Terralaboris asbl

Aide sociale : droit aux arriérés ?

Commentaire de C. trav. Bruxelles, 11 octobre 2007, R.G. 44.783

Mis en ligne le vendredi 21 mars 2008


Cour du travail de Bruxelles, 11 octobre 2007, R.G. n° 44.783

Asbl Terra Laboris – Sophie Remouchamps

Dans un arrêt du 11 octobre 2007, la Cour du travail de Bruxelles a rappelé sa jurisprudence sur la question : l’aide sociale financière relative à une période passée ne peut être accordée que si elle empêche le bénéficiaire de mener aujourd’hui encore une vie conforme à la dignité humaine.

Les faits

Un demandeur d’asile, arrivé en Belgique en 1999 avec son épouse, voit sa demande rejetée par le Conseil d’état en novembre 2002. Il a à ce moment 5 enfants. Les deux époux introduisent une demande de régularisation de séjour, aussitôt, demande fondée sur l’article 9 alinéa 3 de la loi du 15 décembre 1980 sur l’accès au territoire, le séjour, l’établissement et l’éloignement des étrangers.

Le CPAS de leur résidence prend la famille en charge jusqu’à la fin de ce mois de novembre 2002.

Le père se rend, en décembre 2002, au CPAS de Molenbeek St Jean et sollicite une aide sociale, une aide pour le loyer ainsi que la prise en charge des repas scolaires.

Sont accordés l’aide médicale urgente ainsi que les repas scolaires, le reste étant refusé.

Position du tribunal du travail

Par jugement du 1er octobre 2003, le tribunal du travail condamne le CPAS au paiement d’une aide sociale équivalant au revenu d’intégration sociale au taux de famille monoparentale avec charge de famille.

Position des parties en appel

Le CPAS interjette appel du jugement du 1er octobre 2003, au motif essentiel que les étrangers en séjour illégal ne peuvent prétendre qu’à l’aide médicale urgente. La demande de séjour n’ouvre en effet pas droit à l’aide sociale. Le service social du CPAS ayant, toutefois, exécuté le jugement en payant 3.750 € au propriétaire, aucun autre paiement n’a été fait en exécution du jugement, aucune aide financière n’étant ainsi allouée jusqu’au moment où le père obtient le CIRE provisoire et peut obtenir une aide du CPAS.

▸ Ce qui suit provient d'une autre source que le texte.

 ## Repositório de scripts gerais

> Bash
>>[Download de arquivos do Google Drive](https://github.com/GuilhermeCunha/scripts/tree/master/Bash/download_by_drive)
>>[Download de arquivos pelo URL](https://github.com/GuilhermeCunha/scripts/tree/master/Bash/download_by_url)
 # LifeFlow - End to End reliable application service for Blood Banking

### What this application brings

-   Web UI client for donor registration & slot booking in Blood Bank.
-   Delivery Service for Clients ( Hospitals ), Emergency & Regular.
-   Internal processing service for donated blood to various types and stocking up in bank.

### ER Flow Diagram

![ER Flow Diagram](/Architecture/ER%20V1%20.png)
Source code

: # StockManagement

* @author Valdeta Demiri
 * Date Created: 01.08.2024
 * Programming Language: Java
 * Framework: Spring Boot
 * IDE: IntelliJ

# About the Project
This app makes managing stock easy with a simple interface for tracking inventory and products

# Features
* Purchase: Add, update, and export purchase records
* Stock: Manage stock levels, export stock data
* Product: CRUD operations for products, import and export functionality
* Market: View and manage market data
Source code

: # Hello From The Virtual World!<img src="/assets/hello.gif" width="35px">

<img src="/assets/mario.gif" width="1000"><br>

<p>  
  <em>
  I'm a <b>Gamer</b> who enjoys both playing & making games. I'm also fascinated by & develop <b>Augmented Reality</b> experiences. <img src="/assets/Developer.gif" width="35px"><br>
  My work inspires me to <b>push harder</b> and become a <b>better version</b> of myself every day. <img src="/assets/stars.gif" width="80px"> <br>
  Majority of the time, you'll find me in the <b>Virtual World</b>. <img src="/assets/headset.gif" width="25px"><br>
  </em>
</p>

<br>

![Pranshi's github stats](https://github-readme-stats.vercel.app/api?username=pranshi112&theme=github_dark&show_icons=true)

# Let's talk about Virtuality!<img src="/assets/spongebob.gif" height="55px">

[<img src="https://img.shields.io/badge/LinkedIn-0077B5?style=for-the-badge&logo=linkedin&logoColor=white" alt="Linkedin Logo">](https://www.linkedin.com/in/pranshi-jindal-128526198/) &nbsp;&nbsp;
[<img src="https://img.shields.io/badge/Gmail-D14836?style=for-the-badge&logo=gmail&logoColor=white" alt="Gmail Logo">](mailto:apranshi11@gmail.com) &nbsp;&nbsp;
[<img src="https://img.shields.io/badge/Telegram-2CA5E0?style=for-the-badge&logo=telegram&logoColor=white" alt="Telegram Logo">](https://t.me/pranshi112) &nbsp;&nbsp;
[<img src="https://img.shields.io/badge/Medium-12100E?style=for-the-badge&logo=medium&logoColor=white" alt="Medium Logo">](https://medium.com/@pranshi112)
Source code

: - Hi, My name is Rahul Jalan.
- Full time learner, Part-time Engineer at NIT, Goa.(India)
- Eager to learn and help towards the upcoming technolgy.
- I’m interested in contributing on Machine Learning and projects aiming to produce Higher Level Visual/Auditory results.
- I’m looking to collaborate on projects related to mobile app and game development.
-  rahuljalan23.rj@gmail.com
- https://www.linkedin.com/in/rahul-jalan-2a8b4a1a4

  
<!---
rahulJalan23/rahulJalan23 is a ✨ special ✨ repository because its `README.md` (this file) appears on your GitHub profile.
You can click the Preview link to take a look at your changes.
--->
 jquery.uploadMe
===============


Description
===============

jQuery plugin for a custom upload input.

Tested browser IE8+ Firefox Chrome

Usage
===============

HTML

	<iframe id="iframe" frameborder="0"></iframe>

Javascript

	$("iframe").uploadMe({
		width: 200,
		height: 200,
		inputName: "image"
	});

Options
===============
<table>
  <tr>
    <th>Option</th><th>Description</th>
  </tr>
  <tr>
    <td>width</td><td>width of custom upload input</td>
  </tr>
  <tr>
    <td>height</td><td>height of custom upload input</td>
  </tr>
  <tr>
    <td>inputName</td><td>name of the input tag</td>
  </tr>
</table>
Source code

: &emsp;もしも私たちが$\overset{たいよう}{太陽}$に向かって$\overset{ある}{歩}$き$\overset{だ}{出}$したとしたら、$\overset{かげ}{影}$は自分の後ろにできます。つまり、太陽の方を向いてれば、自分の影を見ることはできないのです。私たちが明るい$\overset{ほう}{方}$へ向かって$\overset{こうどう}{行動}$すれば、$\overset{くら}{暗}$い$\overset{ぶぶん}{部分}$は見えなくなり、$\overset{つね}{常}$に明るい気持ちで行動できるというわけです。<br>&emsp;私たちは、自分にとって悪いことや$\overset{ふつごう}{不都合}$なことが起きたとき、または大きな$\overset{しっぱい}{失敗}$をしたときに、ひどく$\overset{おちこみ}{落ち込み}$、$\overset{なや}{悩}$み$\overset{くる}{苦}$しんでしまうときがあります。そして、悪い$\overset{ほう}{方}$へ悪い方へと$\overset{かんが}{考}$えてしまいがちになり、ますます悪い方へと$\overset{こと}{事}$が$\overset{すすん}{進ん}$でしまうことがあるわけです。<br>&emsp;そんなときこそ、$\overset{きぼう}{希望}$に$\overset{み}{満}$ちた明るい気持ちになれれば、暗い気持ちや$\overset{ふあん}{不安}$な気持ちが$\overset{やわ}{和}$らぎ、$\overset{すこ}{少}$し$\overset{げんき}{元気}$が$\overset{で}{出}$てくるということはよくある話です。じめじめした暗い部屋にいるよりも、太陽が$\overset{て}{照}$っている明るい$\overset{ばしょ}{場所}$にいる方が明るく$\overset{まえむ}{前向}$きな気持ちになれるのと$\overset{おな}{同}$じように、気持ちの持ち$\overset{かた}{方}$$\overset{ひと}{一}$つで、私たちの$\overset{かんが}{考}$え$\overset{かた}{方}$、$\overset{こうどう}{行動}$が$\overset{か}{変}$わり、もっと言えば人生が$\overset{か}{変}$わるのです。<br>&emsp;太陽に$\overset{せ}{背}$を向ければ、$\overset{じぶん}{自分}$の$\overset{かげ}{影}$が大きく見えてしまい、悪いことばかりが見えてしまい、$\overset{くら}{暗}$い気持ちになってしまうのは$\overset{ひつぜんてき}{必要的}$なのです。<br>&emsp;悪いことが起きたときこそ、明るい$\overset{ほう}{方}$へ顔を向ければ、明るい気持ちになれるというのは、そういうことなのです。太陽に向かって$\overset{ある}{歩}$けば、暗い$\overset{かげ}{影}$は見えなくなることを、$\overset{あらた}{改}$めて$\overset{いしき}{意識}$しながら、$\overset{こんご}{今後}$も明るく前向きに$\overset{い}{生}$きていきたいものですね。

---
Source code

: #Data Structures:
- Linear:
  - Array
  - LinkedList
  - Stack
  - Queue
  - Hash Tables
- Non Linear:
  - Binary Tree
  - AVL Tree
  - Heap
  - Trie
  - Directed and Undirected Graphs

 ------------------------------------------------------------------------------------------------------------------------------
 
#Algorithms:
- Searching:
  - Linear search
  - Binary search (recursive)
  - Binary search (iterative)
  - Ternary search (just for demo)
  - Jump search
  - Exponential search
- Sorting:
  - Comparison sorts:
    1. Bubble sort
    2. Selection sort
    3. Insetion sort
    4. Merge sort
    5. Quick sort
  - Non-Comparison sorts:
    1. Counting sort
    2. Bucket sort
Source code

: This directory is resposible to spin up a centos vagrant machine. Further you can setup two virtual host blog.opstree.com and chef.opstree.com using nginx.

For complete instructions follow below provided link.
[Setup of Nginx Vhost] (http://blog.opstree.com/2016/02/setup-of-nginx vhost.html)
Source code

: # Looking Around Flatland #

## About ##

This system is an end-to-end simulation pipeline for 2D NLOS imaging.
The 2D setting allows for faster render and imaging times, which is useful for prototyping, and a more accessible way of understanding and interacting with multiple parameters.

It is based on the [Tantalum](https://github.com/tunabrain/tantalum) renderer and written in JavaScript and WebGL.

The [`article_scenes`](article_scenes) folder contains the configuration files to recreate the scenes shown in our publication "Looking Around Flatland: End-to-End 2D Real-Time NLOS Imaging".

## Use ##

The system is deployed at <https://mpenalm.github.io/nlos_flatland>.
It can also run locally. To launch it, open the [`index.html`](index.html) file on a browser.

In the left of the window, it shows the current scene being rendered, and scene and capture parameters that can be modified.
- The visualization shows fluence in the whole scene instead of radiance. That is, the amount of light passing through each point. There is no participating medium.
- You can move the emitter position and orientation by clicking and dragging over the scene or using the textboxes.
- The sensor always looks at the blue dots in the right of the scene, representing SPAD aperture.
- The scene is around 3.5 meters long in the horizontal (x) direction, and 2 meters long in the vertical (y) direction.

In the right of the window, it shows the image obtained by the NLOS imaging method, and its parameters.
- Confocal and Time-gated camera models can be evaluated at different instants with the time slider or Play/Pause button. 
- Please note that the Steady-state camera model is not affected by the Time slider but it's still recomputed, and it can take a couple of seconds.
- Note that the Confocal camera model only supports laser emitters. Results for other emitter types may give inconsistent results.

Le demandeur d’aide, tout en ne contestant pas l’illégalité de son séjour, fait valoir qu’aucune mesure d’éloignement n’a été prise, même si un ordre de quitter le territoire a été notifié en septembre 2000. Quant aux arriérés d’aide sociale, il n’est en possession d’aucun document de nature à justifier l’octroi de ceux-ci, pouvant établir des dettes de l’époque empêchant la famille de mener une vie conforme à la dignité humaine.

Position de la Cour

La Cour doit statuer en 2007, sur la période de décembre 2002 à janvier 2004 (une demande ayant été introduite à ce moment et ayant été rejetée par le tribunal, sans qu’appel n’ait été interjeté).

La Cour du travail va s’appuyer, pour résoudre la question posée, sur l’arrêt de la Cour constitutionnelle du 17 septembre 2003 (arrêt n° 112/2003), qui relève (B.5) qu’il n’existe pas de normes légales déterminant dans quelle mesure et sous quelle forme l’aide doit être accordée. C’est par conséquent au CPAS, dans les limites de sa mission légale, d’octroyer une aide visant à remédier aux effets encore actuels d’une existence non-conforme à la dignité humaine passée, dans la mesure où ils empêchent l’intéressé de mener désormais une vie répondant aux conditions de celle-ci.

Dans la mesure où le demandeur n’établit en aucune manière qu’il y aurait empêchement « hic et nunc » de mener une vie conforme à la dignité humaine suite à la décision du CPAS du 13 janvier 2003, il ne satisfait pas aux conditions légales permettant l’octroi de cette aide.

Intérêt de la décision

La décision rappelle d’une part le principe dégagé par la Cour constitutionnelle en ce qui concerne les conditions d’octroi des arriérés d’aide, puisque ceux-ci doivent permettre de remédier aux effets encore actuels d’une situation passée et d’autre part très utilement qu’il s’impose au demandeur d’établir ces effets.

Soulignons, à propos de cette problématique, que, dans un arrêt du 17 décembre 2007 (S.07.0017.F), la Cour de cassation a cassé un arrêt de la cour du travail de Liège, qui avait considéré que l’aide sociale ne peut ’par nature’ être accordée pour les arriérés. Pour la Cour suprême, aucune disposition légale ne prévoit que l’aide sociale ne peut être accordée rétroactivement à la personne qui y a droit pour la période qui s’est écoulée entre sa demande et la décision judiciaire faisant droit à celle-ci.